TxBench-PP: 100 preclinical pharmacology tasks, top score 59.3%
TxBench-PP is a verifiable benchmark of 100 small-molecule preclinical decisions across 11 models and 4.
TL;DR
- 01TxBench-PP is a verifiable benchmark of 100 small-molecule preclinical decisions across 11 models and 4.
- 02TxBench-PP, released in a paper submitted 17 Jun 2026, is a verifiable benchmark that evaluates AI agents on 100 realistic small-molecule preclinical pharmacology decisions.
- 03TxBench-PP is a focused slice of a larger TherapeuticsBench effort and contains 100 evaluations indexed by program stage, assay type, and task structure.
TxBench-PP, released in a paper submitted 17 Jun 2026, is a verifiable benchmark that evaluates AI agents on 100 realistic small-molecule preclinical pharmacology decisions. The benchmark runs across 16 model-harness configurations, comprising 11 models and 4,800 trajectories, and tests whether agents can draw correct conclusions from assay data rather than recall literature.
What is TxBench-PP and what does it test?
TxBench-PP is a focused slice of a larger TherapeuticsBench effort and contains 100 evaluations indexed by program stage, assay type, and task structure. The benchmark covers mechanism-of-action and pharmacodynamic reasoning, compound-target engagement, causal target validation, developability and safety, and translational efficacy, and it requires agents to inspect files in a coding environment and return structured answers graded deterministically.
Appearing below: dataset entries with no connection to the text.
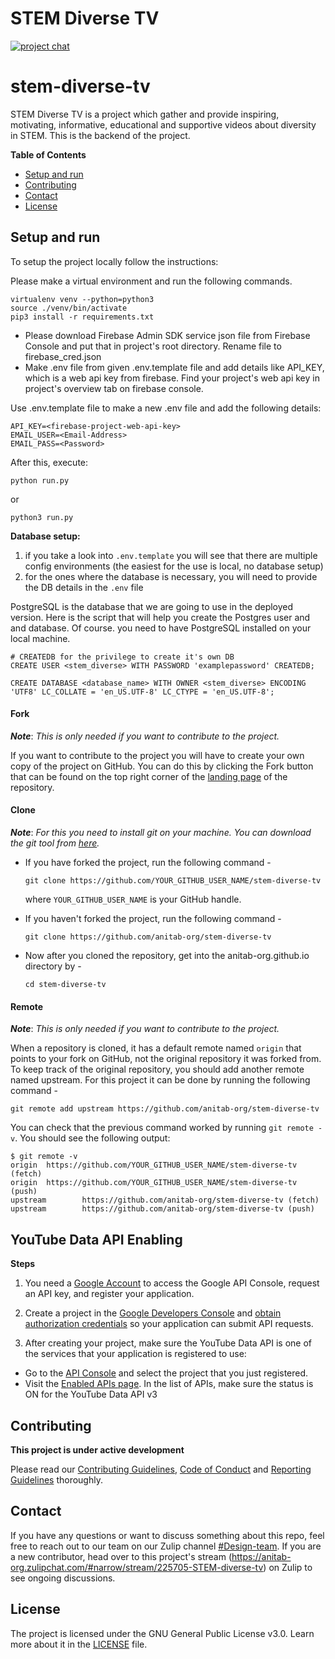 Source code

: # STEM Diverse TV

[![project chat](https://img.shields.io/badge/zulip-join_chat-brightgreen.svg)](https://anitab-org.zulipchat.com/#narrow/stream/225705-STEM-diverse-tv)

# stem-diverse-tv

STEM Diverse TV is a project which gather and provide inspiring, motivating, informative, educational and supportive videos about diversity in STEM. This is the backend of the project.

**Table of Contents**

- [Setup and run](#setup-and-run)
- [Contributing](#contributing)
- [Contact](#contact)
- [License](#license)

## Setup and run

To setup the project locally follow the instructions:

Please make a virtual environment and run the following commands.
```
virtualenv venv --python=python3
source ./venv/bin/activate
pip3 install -r requirements.txt 
```

- Please download Firebase Admin SDK service json file from Firebase Console and put that in project's root directory. Rename file to firebase_cred.json
- Make .env file from given .env.template file and add details like API_KEY, which is a web api key from firebase. Find your project's web api key in project's overview tab on firebase console.

Use .env.template file to make a new .env file and add the following details:
```
API_KEY=<firebase-project-web-api-key>
EMAIL_USER=<Email-Address>
EMAIL_PASS=<Password>

```

After this, execute:
```
python run.py
```
or
```
python3 run.py
```
**Database setup:**
1. if you take a look into `.env.template` you will see that there are multiple config environments (the easiest for the use is local, no database setup)
2. for the ones where the database is necessary, you will need to provide the DB details in the `.env` file

PostgreSQL is the database that we are going to use in the deployed version. Here is the script that will help you create the Postgres user and and database. Of course. you need to have PostgreSQL
installed on your local machine.

```
# CREATEDB for the privilege to create it's own DB
CREATE USER <stem_diverse> WITH PASSWORD 'examplepassword' CREATEDB;

CREATE DATABASE <database_name> WITH OWNER <stem_diverse> ENCODING 'UTF8' LC_COLLATE = 'en_US.UTF-8' LC_CTYPE = 'en_US.UTF-8';
```

#### Fork

_**Note**_: *This is only needed if you want to contribute to the project.*

If you want to contribute to the project you will have to create your own copy of the project on GitHub. You can do this by clicking the Fork button that can be found on the top right corner of the [landing page](https://github.com/anitab-org/stem-diverse-tv) of the repository.

#### Clone

_**Note**_: *For this you need to install git on your machine. You can download the git tool from [here](https://git-scm.com/downloads).*

 * If you have forked the project, run the following command -

   `git clone https://github.com/YOUR_GITHUB_USER_NAME/stem-diverse-tv`

   where `YOUR_GITHUB_USER_NAME` is your GitHub handle.

 * If you haven't forked the project, run the following command -

   `git clone https://github.com/anitab-org/stem-diverse-tv`

 * Now after you cloned the repository, get into the anitab-org.github.io directory by -

   `cd stem-diverse-tv`

#### Remote

_**Note**_: *This is only needed if you want to contribute to the project.*

When a repository is cloned, it has a default remote named `origin` that points to your fork on GitHub, not the original repository it was forked from. To keep track of the original repository, you should add another remote named upstream. For this project it can be done by running the following command -

`git remote add upstream https://github.com/anitab-org/stem-diverse-tv`

You can check that the previous command worked by running `git remote -v`. You should see the following output:

```
$ git remote -v
origin  https://github.com/YOUR_GITHUB_USER_NAME/stem-diverse-tv (fetch)
origin  https://github.com/YOUR_GITHUB_USER_NAME/stem-diverse-tv (push)
upstream        https://github.com/anitab-org/stem-diverse-tv (fetch)
upstream        https://github.com/anitab-org/stem-diverse-tv (push)
```
## YouTube Data API Enabling

**Steps**

1. You need a [Google Account](https://www.google.com/accounts/NewAccount) to access the Google API Console, request an API key, and register your application.
2. Create a project in the [Google Developers Console](https://console.developers.google.com/) and [obtain authorization credentials](https://developers.google.com/youtube/registering_an_application) so your application can submit API requests.

3. After creating your project, make sure the YouTube Data API is one of the services that your application is registered to use:
  - Go to the [API Console](https://console.developers.google.com/) and select the project that you just registered.
  - Visit the [Enabled APIs page](https://console.developers.google.com/apis/enabled). In the list of APIs, make sure the status is ON for the YouTube Data API v3

## Contributing

**This project is under active development**

Please read our [Contributing Guidelines](docs/contributing_guidelines.md), [Code of Conduct](docs/code_of_conduct.md) and [Reporting Guidelines](docs/reporting_guidelines.md) thoroughly.


## Contact

If you have any questions or want to discuss something about this repo, feel free to reach out to our team on our Zulip channel [#Design-team](https://anitab-org.zulipchat.com/#narrow/stream/216323-design/topic/STEM.20Diverse.20TV). If you are a new contributor, head over to this project's stream (https://anitab-org.zulipchat.com/#narrow/stream/225705-STEM-diverse-tv) on Zulip to see ongoing discussions.

## License

The project is licensed under the GNU General Public License v3.0. Learn more about it in the [LICENSE](LICENSE) file.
The paper describes TxBench-PP as a "verifiable benchmark for small-molecule preclinical pharmacology" and positions it to test workflow decisions made during preclinical programs rather than memorized facts.
How were agents evaluated and which models were tested?
Agents received realistic workflow snapshots, could inspect files programmatically, and returned structured outputs that were graded by deterministic rules. The authors ran 16 model-harness configurations, totaling 4,800 trajectories, to measure endpoint performance across the 100 benchmark evaluations.
The study reports results across 11 underlying models within those configurations. Each attempt produced an endpoint pass or fail under the benchmark's deterministic grading. That setup produced per-configuration aggregates such as the top system passing 178 of 300 endpoint attempts.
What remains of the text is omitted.